About the Author
Richard ‘Dick’ Venables QPM is a retired police officer and former Detective Inspector for South Yorkshire Police. He has experience of being involved in a number of mass fatality incidents within the UK and more notably with the identification of the UK victims of the 2004 Boxing Day Tsunami. In response to this disaster he helped to establish the UKDVI team, to provide a co-ordinated response to future mass fatality incidents. Following his retirement in 2006 Venables was awarded the Queen’s Police Medal in recognition of his services.
Book review by Paul Hunter
This book is a must-read for anyone with an interest in Disaster Victim Identification (DVI). Venables provides an excellent insight and genuine account of his experiences in DVI, based upon a number of different incident deployments.

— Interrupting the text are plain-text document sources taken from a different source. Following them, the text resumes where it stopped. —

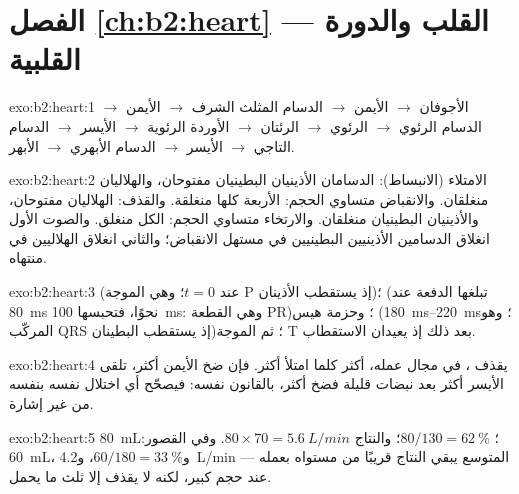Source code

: \section*{الفصل \ref{ch:b2:heart} --- القلب والدورة القلبية}

\begin{solution}{exo:b2:heart:1}
الأجوفان $\to$  الأيمن $\to$ الدسام المثلث الشرف $\to$ 
الأيمن $\to$ الدسام الرئوي $\to$  الرئوي $\to$ الرئتان
$\to$ الأوردة الرئوية $\to$  الأيسر $\to$ الدسام التاجي $\to$ 
الأيسر $\to$ الدسام الأبهري $\to$ الأبهر.
\end{solution}

\begin{solution}{exo:b2:heart:2}
الامتلاء (الانبساط): الدسامان الأذينيان البطينيان مفتوحان، والهلاليان
منغلقان. والانقباض متساوي الحجم: الأربعة كلها منغلقة. والقذف:
الهلاليان مفتوحان، والأذينيان البطينيان منغلقان. والارتخاء متساوي
الحجم: الكل منغلق. والصوت الأول انغلاق الدسامين الأذينيين
البطينيين في مستهل الانقباض؛ والثاني انغلاق الهلاليين في منتهاه.
\end{solution}

\begin{solution}{exo:b2:heart:3}
 (عند $t = 0$؛ وهي الموجة P إذ يستقطب
الأذينان)؛  (تبلغها الدفعة عند \qty{80}{ms}
نحوًا، فتحبسها \qty{100}{ms}: وهي القطعة PR)؛ وحزمة هيس  (\qtyrange{180}{220}{ms}؛ وهو المركّب QRS إذ يستقطب
البطينان)؛ ثم الموجة T بعد ذلك إذ يعيدان الاستقطاب.
\end{solution}

\begin{solution}{exo:b2:heart:4}
يقذف ، في مجال عمله، أكثر كلما امتلأ أكثر.
فإن ضخ  الأيمن أكثر، تلقى الأيسر أكثر بعد نبضات
قليلة فضخ أكثر، بالقانون نفسه: فيصحّح أي اختلال
نفسه بنفسه من غير إشارة.
\end{solution}

\begin{solution}{exo:b2:heart:5}
 \qty{80}{mL}؛  $80/130 = \qty{62}{\%}$؛
والنتاج $80\times 70 = \qty{5.6}{L/min}$. وفي القصور: \qty{60}{mL}،
و$60/180 = \qty{33}{\%}$، و\qty{4.2}{L/min} ---  المتوسع
يبقي النتاج قريبًا من مستواه بعمله عند حجم كبير، لكنه
لا يقذف إلا ثلث ما يحمل.
\end{solution}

Following his promotion to Detective Inspector, Venables was given the task of developing a new method of response to mass fatality incidents – something that would turn out to be his raison d’être. Shaped by his experience of the 1989 Hillsborough disaster, he provides an insight into his involvement in a number of mass fatality incidents, such as the Selby rail disaster, the Morecambe Bay cockle picking deaths, the 2004 Boxing Day Tsunami and the 7/7 London bombing – including how DVI processes have developed based upon lessons learned from these events.
Venables focuses on the disaster response to the 2004 Boxing Day Tsunami throughout the book. He manages to place the reader at the scene through his immersive descriptions of the associated challenges of the DVI process and the real-life sights and smells experienced within a disaster mortuary. The harsh realities of DVI are revealed, including both the physical and psychological difficulties involved with deployment. Venables highlights the sometimes overlooked, but vitally important issue of staff welfare and describes his own personal feelings in a very honest and heartwarming manner.
The book is an absorbing account of one man’s contribution to DVI and following its publication in 2016, went on to win the People’s Book Prize the following year – a highly recommended read!